What to produce:
Looking at the data below, report how many lines contain "всех", with no other words.

Provided information:
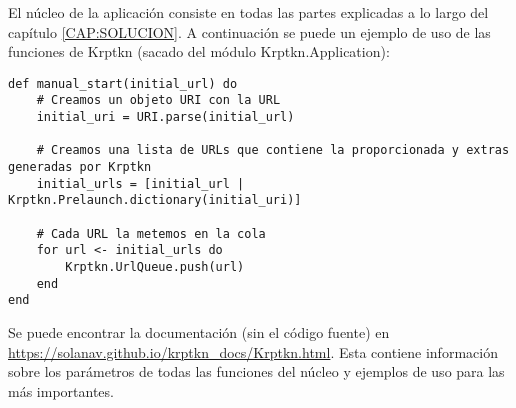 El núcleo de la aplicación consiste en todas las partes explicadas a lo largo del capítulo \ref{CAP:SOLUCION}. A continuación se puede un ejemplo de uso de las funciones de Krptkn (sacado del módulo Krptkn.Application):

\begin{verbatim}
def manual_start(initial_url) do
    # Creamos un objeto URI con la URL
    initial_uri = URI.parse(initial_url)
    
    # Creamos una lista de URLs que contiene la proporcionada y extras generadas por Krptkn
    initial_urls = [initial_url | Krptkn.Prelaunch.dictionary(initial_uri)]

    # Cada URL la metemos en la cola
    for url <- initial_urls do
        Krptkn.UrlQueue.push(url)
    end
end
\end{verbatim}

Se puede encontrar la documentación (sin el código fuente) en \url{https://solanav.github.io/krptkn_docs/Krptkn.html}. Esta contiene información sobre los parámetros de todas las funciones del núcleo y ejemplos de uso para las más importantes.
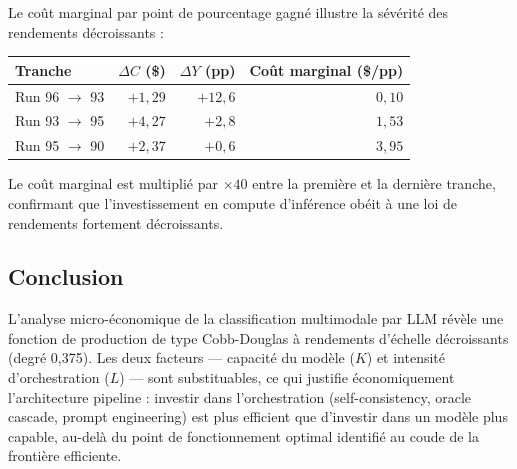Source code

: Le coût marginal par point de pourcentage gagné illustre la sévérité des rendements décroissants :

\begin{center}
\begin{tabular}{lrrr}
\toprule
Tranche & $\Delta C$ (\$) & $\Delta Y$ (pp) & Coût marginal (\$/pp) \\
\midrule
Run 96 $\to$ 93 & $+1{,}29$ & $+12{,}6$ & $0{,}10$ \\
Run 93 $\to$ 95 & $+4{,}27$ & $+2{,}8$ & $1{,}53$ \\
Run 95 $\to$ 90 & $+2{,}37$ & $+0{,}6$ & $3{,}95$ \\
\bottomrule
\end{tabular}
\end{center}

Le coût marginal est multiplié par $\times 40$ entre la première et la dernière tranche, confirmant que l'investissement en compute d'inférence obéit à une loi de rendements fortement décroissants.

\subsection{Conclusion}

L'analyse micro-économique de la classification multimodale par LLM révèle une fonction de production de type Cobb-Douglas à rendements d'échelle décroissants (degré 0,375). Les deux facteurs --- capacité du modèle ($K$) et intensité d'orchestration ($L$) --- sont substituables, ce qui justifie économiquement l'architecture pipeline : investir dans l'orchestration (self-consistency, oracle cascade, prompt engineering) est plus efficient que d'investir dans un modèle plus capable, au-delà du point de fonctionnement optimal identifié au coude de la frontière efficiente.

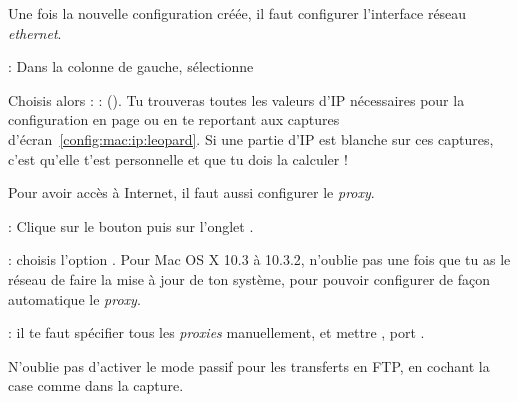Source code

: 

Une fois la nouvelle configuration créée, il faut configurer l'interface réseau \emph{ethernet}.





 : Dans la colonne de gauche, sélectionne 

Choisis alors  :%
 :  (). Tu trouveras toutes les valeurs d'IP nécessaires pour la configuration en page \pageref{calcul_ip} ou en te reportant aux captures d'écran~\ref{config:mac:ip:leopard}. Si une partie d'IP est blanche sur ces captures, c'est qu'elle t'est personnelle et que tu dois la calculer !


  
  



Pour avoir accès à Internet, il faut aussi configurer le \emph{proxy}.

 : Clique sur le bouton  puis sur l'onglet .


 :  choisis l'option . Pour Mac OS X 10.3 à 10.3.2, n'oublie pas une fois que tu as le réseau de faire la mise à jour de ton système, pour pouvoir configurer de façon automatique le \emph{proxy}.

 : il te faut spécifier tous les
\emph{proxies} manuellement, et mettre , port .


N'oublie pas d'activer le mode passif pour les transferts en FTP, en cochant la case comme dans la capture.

==

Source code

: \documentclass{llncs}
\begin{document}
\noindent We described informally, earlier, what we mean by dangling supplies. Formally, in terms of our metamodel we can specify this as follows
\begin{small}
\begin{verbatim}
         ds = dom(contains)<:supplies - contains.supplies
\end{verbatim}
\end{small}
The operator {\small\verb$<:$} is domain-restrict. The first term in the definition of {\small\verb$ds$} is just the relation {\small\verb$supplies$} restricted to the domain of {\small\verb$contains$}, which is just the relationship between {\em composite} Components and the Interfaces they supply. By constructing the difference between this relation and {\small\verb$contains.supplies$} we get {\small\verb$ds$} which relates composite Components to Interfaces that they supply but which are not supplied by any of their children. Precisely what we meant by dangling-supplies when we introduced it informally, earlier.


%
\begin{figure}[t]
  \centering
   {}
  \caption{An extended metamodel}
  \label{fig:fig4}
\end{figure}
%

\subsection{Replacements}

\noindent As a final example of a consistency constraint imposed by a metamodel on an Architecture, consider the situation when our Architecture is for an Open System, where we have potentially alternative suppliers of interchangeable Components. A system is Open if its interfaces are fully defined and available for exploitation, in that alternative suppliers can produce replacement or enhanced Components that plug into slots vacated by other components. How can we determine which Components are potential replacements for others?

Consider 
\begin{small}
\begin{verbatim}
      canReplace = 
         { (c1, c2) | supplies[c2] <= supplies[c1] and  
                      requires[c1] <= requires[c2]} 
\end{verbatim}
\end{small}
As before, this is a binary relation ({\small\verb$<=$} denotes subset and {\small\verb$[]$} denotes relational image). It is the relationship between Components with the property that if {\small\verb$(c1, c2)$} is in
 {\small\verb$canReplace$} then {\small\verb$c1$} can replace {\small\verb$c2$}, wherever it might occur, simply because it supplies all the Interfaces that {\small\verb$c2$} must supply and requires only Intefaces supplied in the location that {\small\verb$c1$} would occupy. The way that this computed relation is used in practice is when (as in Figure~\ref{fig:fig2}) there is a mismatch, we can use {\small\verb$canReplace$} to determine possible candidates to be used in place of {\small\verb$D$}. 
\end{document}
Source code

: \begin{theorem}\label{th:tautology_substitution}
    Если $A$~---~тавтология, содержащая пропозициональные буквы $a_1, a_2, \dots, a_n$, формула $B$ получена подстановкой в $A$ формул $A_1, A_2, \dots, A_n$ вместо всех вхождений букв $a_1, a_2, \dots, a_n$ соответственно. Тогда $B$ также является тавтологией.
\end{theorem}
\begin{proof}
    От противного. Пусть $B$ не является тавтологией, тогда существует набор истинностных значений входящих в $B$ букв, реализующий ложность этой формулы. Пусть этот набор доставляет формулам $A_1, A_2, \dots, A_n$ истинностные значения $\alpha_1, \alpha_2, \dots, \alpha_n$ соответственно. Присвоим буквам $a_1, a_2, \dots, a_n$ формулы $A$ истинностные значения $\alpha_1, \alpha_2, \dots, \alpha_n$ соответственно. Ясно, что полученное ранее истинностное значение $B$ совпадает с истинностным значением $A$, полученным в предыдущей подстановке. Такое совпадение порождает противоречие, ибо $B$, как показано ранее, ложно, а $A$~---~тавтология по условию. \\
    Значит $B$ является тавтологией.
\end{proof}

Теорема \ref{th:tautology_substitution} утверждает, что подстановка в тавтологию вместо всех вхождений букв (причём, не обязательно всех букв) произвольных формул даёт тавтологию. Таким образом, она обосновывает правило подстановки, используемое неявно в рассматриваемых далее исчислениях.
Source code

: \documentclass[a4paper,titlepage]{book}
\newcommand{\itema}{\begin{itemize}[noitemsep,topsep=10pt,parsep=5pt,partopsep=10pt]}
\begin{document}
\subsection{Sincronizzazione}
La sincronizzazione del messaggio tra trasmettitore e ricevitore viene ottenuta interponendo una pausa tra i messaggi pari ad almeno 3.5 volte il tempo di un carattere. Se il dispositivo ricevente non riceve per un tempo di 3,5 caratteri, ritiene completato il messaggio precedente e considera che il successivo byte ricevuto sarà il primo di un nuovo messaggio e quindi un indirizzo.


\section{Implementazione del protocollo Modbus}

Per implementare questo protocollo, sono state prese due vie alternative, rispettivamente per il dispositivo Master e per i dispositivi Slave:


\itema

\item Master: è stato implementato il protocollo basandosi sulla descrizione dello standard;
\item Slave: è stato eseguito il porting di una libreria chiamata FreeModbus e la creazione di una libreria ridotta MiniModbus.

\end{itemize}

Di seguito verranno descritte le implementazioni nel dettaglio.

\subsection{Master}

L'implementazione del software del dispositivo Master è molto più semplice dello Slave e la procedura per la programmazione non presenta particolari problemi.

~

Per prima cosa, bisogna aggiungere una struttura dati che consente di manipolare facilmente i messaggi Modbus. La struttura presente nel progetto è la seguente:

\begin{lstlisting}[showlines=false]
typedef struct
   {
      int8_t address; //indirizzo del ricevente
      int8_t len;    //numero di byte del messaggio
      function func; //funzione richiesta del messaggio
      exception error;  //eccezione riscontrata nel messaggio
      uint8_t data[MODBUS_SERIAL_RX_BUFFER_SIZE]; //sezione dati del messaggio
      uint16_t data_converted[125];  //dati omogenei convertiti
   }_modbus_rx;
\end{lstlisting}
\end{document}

---

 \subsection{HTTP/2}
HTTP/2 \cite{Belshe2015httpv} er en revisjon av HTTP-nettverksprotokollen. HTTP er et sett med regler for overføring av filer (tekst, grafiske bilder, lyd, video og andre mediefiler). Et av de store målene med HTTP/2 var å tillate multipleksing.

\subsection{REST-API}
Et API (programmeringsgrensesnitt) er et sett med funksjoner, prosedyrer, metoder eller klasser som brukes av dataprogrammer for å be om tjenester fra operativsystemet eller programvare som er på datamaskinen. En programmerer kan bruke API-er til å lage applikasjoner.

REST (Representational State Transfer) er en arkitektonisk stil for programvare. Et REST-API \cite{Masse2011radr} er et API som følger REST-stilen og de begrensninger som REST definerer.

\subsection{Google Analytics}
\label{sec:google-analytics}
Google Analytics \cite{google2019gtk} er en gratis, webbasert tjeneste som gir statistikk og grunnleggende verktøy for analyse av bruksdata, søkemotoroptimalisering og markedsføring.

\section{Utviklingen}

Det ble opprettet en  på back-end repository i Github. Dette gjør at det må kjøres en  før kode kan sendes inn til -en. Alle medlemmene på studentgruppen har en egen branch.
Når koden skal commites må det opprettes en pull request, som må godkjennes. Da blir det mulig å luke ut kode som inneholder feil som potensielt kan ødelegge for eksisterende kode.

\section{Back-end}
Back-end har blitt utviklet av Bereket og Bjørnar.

Answer to this task:
2